Entusiasta da interiorização da Universidade Federal do Amazonas, processo que liderou quando ocupou a reitoria da instituição, ela acredita na potência da integração entre a pesquisa científica e os conhecimentos tradicionais.

“Quem vive na região precisa agregar os conhecimentos científicos aos tradicionais, à experiência local e à vivência direta na realidade amazônica, o que instiga e potencializa a atuação do pesquisador”, afirma.

Desde 2019, Silva preside a Fapeam (Fundação de Amparo à Pesquisa do Estado do Amazonas).

Leia, a seguir, a entrevista com ela.

Qual é o diferencial de um pesquisador ou pesquisadora que vem da região Amazônica?

A Amazônia tem características superlativas. A complexidade que a envolve, em suas múltiplas dimensões, exige que atuemos permanentemente para ampliar ” conhecimentos” sobre a nossa região.

O gigantismo amazônico possui uma gama de riquezas, desafios e peculiaridades regionais, que são, na maioria das vezes, difíceis de serem assimilados por quem não é da região, por quem não a conhece, como levar 20 dias de barco para chegar a um determinado município.

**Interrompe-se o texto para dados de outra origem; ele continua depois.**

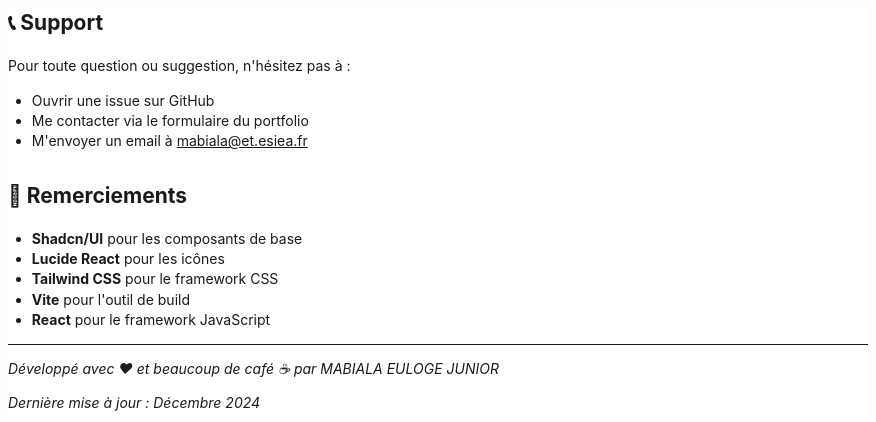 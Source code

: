## 📞 Support

Pour toute question ou suggestion, n'hésitez pas à :
- Ouvrir une issue sur GitHub
- Me contacter via le formulaire du portfolio
- M'envoyer un email à mabiala@et.esiea.fr

## 🙏 Remerciements

- **Shadcn/UI** pour les composants de base
- **Lucide React** pour les icônes
- **Tailwind CSS** pour le framework CSS
- **Vite** pour l'outil de build
- **React** pour le framework JavaScript

---

*Développé avec ❤️ et beaucoup de café ☕ par MABIALA EULOGE JUNIOR*

*Dernière mise à jour : Décembre 2024*

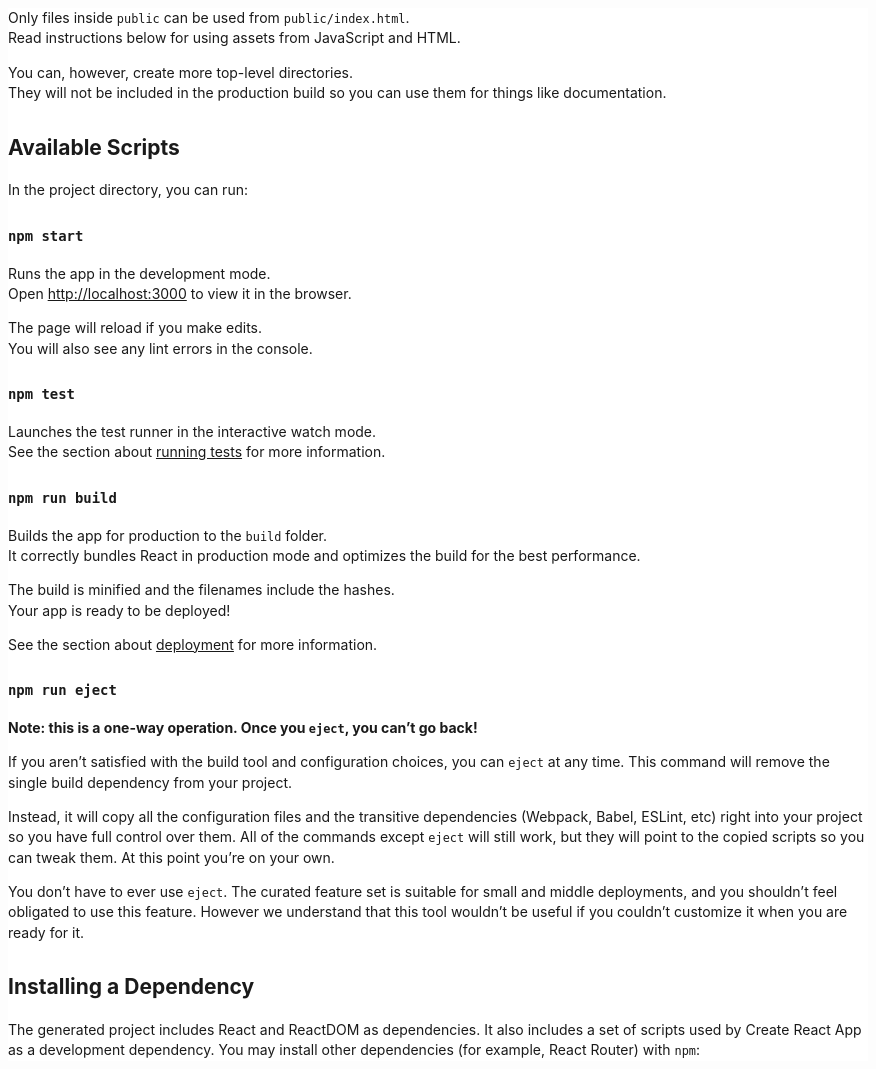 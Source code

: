 Only files inside `public` can be used from `public/index.html`.<br>
Read instructions below for using assets from JavaScript and HTML.

You can, however, create more top-level directories.<br>
They will not be included in the production build so you can use them for things like documentation.

## Available Scripts

In the project directory, you can run:

### `npm start`

Runs the app in the development mode.<br>
Open [http://localhost:3000](http://localhost:3000) to view it in the browser.

The page will reload if you make edits.<br>
You will also see any lint errors in the console.

### `npm test`

Launches the test runner in the interactive watch mode.<br>
See the section about [running tests](#running-tests) for more information.

### `npm run build`

Builds the app for production to the `build` folder.<br>
It correctly bundles React in production mode and optimizes the build for the best performance.

The build is minified and the filenames include the hashes.<br>
Your app is ready to be deployed!

See the section about [deployment](#deployment) for more information.

### `npm run eject`

**Note: this is a one-way operation. Once you `eject`, you can’t go back!**

If you aren’t satisfied with the build tool and configuration choices, you can `eject` at any time. This command will remove the single build dependency from your project.

Instead, it will copy all the configuration files and the transitive dependencies (Webpack, Babel, ESLint, etc) right into your project so you have full control over them. All of the commands except `eject` will still work, but they will point to the copied scripts so you can tweak them. At this point you’re on your own.

You don’t have to ever use `eject`. The curated feature set is suitable for small and middle deployments, and you shouldn’t feel obligated to use this feature. However we understand that this tool wouldn’t be useful if you couldn’t customize it when you are ready for it.



## Installing a Dependency

The generated project includes React and ReactDOM as dependencies. It also includes a set of scripts used by Create React App as a development dependency. You may install other dependencies (for example, React Router) with `npm`:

Nesse sentido, quem vive na região, como é o meu caso, atuando como pesquisadora, precisa agregar conhecimentos científicos à experiência local e à vivência direta na realidade amazônica.

Há também algo extremamente sensível e relevante que diz respeito à relação de confiança com as comunidades locais, que contribui para fortalecer laços de colaboração recíproca com as populações amazônicas, o que é condição para, por exemplo, ajudar na coleta de informações e na construção coletiva de uma pesquisa, incluindo a devolutiva das análises realizadas.

A senhora vem trabalhando na academia em toda a sua vida profissional. O que enxerga de mudança nesse período?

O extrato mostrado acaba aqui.